Move out of your website (if you can)

Websites are not websites, they’re plants (vines are an even better analogy). Websites used to be apartments, either furnished (web-building software) or unfurnished, that you moved into, decorated, and often redecorated. Now, they’ve become organic ongoing enterprises that need to grow/change/respond with your visitors/customers/clients in mind. Vines.

I was speaking with the amenable Ben Kunz a little while back about the need for websites to finally break free from the 2-Dimensional design manacles of brochures and postcards. It could be that “apps” are the new sites, that sites themselves will be less about pages and more about functions. Maybe one one day my own site will be a button (a widget) that does something cool, something my clients need, something remarkable.

BUT…until we all get to the near-future we need to fix the here and now. We need to stop thinking of sites in 2-D, we need to model them in X-D! The X is for the non-linear, fairly emotional, and hopefully rational way real people live their real lives. This X factor needs to become part of your website. But how?

The current trend is to move out of your website, live in the public space of social networks, and drive people back to your boring old apartment. What if we didn’t go back? What if we all stayed out here, in the sunshine, offering widgets of functionality that lived out here in the open? What is the open?
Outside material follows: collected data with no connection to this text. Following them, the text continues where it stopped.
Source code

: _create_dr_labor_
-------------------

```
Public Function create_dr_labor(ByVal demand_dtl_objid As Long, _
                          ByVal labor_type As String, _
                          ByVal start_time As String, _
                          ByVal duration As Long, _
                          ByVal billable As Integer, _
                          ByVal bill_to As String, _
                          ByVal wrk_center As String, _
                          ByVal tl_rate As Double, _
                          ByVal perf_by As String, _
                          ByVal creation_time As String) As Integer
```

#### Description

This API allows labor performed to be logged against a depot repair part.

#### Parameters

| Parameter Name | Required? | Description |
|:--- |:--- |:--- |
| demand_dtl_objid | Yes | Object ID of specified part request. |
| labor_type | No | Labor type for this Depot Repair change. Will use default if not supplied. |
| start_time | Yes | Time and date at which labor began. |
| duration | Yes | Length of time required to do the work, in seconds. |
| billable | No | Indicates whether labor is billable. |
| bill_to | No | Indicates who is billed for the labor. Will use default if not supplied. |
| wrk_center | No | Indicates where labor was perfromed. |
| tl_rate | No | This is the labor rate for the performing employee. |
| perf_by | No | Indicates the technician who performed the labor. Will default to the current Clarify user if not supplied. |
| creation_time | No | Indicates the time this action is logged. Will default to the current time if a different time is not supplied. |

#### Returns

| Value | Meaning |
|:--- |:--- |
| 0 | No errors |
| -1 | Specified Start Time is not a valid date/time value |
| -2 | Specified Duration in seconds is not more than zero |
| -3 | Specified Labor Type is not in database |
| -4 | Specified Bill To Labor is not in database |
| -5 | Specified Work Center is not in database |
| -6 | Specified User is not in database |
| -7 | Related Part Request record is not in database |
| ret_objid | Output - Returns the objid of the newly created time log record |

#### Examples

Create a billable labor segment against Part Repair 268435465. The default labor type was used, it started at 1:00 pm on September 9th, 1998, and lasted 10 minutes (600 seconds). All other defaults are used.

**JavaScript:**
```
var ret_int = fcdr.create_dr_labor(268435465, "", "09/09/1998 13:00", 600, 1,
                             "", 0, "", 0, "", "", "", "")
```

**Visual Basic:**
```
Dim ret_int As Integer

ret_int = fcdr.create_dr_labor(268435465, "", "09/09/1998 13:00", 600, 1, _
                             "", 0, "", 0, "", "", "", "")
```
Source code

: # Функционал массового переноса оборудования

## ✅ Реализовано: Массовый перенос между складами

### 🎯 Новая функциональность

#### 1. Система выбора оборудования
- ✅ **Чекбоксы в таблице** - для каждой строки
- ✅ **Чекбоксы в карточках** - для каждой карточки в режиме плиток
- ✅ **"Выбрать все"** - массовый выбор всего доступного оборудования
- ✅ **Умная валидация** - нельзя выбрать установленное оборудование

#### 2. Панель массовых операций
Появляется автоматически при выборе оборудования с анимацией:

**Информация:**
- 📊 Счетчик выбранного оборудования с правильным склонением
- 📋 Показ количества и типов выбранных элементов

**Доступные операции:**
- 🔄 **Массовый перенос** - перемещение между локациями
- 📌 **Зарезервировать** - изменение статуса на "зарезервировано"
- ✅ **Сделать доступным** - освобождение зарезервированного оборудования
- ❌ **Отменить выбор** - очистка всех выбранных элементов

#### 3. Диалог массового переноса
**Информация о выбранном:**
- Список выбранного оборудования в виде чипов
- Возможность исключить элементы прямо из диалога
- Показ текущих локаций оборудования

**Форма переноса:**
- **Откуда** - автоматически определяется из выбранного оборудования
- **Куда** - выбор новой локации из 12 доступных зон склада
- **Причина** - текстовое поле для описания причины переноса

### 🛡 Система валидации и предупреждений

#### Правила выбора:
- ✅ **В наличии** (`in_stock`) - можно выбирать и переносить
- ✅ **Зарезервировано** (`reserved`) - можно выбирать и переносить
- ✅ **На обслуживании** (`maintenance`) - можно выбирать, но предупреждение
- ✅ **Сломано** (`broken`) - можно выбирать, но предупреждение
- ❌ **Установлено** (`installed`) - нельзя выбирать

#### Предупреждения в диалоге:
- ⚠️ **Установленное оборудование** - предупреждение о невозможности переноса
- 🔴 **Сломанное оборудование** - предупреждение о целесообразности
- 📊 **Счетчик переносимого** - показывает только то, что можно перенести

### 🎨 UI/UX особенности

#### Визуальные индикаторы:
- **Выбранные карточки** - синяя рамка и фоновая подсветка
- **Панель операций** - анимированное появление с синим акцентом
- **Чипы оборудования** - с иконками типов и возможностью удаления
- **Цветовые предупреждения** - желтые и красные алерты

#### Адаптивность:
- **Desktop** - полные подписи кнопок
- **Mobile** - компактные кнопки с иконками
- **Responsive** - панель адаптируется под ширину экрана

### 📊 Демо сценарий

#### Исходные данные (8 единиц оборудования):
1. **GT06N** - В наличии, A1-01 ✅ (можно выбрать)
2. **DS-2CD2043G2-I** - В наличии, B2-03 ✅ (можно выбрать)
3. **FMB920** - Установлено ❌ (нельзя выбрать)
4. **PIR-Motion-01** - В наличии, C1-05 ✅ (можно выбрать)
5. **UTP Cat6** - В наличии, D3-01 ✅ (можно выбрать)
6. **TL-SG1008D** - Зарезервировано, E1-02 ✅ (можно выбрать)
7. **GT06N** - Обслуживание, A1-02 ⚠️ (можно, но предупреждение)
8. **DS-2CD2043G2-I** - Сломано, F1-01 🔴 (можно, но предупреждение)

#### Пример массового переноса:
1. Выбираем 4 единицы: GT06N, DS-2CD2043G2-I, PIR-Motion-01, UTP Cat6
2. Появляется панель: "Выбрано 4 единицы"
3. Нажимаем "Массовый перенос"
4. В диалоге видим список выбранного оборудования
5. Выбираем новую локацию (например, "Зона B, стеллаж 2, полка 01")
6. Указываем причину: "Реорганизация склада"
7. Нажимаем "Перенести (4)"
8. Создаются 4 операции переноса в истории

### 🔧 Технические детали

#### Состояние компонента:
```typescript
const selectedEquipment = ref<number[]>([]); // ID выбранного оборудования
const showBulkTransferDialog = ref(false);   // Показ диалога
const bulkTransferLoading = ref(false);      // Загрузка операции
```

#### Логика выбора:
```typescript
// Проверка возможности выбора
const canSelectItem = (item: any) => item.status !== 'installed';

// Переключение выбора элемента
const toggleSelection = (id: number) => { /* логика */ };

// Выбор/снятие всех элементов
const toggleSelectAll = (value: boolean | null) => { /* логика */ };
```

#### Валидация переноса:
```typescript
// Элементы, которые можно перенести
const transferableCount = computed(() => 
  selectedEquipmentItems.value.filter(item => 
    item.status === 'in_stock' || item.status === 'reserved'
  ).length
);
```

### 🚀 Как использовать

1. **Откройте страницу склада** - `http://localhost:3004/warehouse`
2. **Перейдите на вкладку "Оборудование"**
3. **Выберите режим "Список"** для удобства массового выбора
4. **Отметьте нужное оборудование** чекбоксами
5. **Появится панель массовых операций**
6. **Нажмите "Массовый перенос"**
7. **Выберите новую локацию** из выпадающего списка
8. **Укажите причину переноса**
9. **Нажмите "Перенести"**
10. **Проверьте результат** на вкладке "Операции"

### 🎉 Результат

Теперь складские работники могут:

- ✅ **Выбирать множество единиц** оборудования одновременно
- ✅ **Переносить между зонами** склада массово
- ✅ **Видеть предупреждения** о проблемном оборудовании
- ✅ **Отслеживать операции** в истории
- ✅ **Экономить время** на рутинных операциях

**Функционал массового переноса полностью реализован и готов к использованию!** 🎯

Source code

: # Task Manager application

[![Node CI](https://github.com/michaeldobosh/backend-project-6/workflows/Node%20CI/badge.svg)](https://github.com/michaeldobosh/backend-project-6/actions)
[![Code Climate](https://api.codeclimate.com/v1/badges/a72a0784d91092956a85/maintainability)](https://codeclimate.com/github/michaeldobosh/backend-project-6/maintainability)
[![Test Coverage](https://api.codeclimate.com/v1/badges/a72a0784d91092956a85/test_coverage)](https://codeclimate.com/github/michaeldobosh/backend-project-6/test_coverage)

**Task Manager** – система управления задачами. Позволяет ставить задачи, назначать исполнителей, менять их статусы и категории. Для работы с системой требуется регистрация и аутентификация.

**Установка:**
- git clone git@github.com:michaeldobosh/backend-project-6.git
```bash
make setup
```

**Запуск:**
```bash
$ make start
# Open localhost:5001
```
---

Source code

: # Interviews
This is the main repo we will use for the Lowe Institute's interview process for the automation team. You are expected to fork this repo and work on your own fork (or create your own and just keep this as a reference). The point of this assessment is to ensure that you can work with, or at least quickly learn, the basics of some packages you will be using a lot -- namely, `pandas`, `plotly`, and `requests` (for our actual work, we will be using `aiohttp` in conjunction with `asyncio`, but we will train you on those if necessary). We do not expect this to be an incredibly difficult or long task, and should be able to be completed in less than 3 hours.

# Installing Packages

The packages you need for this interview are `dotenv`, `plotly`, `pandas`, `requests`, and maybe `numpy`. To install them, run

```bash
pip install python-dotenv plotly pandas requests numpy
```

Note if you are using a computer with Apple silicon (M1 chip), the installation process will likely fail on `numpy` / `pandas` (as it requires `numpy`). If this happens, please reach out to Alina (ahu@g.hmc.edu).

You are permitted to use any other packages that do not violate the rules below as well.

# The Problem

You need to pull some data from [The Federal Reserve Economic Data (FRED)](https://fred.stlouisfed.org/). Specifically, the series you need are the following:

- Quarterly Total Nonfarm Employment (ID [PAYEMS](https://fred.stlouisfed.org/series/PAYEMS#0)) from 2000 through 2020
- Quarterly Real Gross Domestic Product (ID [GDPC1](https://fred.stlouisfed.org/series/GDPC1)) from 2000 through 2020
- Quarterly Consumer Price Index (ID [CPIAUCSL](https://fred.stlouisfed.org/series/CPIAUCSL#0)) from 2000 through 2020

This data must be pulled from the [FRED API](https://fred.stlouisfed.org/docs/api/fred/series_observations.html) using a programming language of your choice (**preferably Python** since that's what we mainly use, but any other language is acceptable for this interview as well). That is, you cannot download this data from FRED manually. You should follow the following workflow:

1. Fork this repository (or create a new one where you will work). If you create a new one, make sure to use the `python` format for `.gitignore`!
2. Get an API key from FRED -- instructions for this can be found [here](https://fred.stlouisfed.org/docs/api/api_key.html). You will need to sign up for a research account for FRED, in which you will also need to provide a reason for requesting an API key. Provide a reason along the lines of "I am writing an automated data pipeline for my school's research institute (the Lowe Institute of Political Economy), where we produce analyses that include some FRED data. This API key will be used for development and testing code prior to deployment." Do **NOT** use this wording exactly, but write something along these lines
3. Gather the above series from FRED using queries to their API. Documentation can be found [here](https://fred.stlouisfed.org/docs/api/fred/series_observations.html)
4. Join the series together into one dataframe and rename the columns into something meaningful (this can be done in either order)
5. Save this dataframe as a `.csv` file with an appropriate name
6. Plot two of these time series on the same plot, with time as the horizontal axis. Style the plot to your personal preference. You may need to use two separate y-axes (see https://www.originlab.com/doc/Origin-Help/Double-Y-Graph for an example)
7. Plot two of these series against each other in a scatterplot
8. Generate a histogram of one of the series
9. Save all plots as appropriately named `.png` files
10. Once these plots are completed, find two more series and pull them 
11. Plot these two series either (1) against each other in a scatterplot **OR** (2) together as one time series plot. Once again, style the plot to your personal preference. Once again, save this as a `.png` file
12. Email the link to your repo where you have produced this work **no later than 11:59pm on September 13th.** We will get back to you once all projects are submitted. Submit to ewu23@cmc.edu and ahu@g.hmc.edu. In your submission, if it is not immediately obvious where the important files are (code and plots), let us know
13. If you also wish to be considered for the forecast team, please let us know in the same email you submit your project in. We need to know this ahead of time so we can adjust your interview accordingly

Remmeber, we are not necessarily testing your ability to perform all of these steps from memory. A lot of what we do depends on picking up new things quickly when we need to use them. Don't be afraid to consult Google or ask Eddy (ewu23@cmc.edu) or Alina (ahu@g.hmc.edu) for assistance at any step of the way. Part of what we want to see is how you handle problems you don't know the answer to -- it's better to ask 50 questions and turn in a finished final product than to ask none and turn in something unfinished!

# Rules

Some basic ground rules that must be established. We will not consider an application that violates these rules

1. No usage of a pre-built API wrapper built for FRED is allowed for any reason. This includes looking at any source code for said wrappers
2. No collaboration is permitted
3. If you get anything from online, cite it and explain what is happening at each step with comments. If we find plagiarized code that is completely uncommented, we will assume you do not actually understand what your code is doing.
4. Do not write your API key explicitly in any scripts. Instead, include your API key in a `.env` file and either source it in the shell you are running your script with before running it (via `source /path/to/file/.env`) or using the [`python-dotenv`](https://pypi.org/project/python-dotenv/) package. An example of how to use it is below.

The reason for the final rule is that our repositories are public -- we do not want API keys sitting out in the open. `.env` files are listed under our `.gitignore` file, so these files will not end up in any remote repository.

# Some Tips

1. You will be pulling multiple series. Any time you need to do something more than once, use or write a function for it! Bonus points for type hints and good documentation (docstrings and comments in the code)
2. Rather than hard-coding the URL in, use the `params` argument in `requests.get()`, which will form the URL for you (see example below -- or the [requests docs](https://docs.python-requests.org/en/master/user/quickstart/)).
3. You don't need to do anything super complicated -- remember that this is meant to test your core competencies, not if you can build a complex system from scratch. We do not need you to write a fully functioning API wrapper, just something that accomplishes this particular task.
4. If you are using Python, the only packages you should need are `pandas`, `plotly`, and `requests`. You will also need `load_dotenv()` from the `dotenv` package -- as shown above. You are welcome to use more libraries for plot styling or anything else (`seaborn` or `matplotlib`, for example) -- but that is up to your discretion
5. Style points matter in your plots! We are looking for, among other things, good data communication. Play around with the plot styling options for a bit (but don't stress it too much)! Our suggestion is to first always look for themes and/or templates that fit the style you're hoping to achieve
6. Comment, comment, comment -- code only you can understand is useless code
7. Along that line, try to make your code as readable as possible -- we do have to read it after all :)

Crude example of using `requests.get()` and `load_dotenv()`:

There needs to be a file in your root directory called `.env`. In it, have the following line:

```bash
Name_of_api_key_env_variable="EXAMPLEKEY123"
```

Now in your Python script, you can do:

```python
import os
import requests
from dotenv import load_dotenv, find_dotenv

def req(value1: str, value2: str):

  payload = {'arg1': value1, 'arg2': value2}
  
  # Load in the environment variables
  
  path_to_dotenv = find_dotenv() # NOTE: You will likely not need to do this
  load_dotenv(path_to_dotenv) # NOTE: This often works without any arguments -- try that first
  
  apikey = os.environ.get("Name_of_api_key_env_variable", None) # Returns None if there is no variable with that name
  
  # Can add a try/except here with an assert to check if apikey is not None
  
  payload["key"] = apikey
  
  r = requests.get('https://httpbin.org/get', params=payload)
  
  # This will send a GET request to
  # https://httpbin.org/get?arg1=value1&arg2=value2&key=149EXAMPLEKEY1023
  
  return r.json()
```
I think all will become function, and not form. The architects might scream, “ugliness!” but these new interconnected functions might mimic the natural world, not gardens, but jungles. And then over time we’ll probably clear cut them for farmland again (as Tac noted in his previous post, it’s exhausting to live in our always-disruptive arena). In the meantime, how do we both grow a jungle, manage it, and eventually transverse it, in the most productive way?

What do you think?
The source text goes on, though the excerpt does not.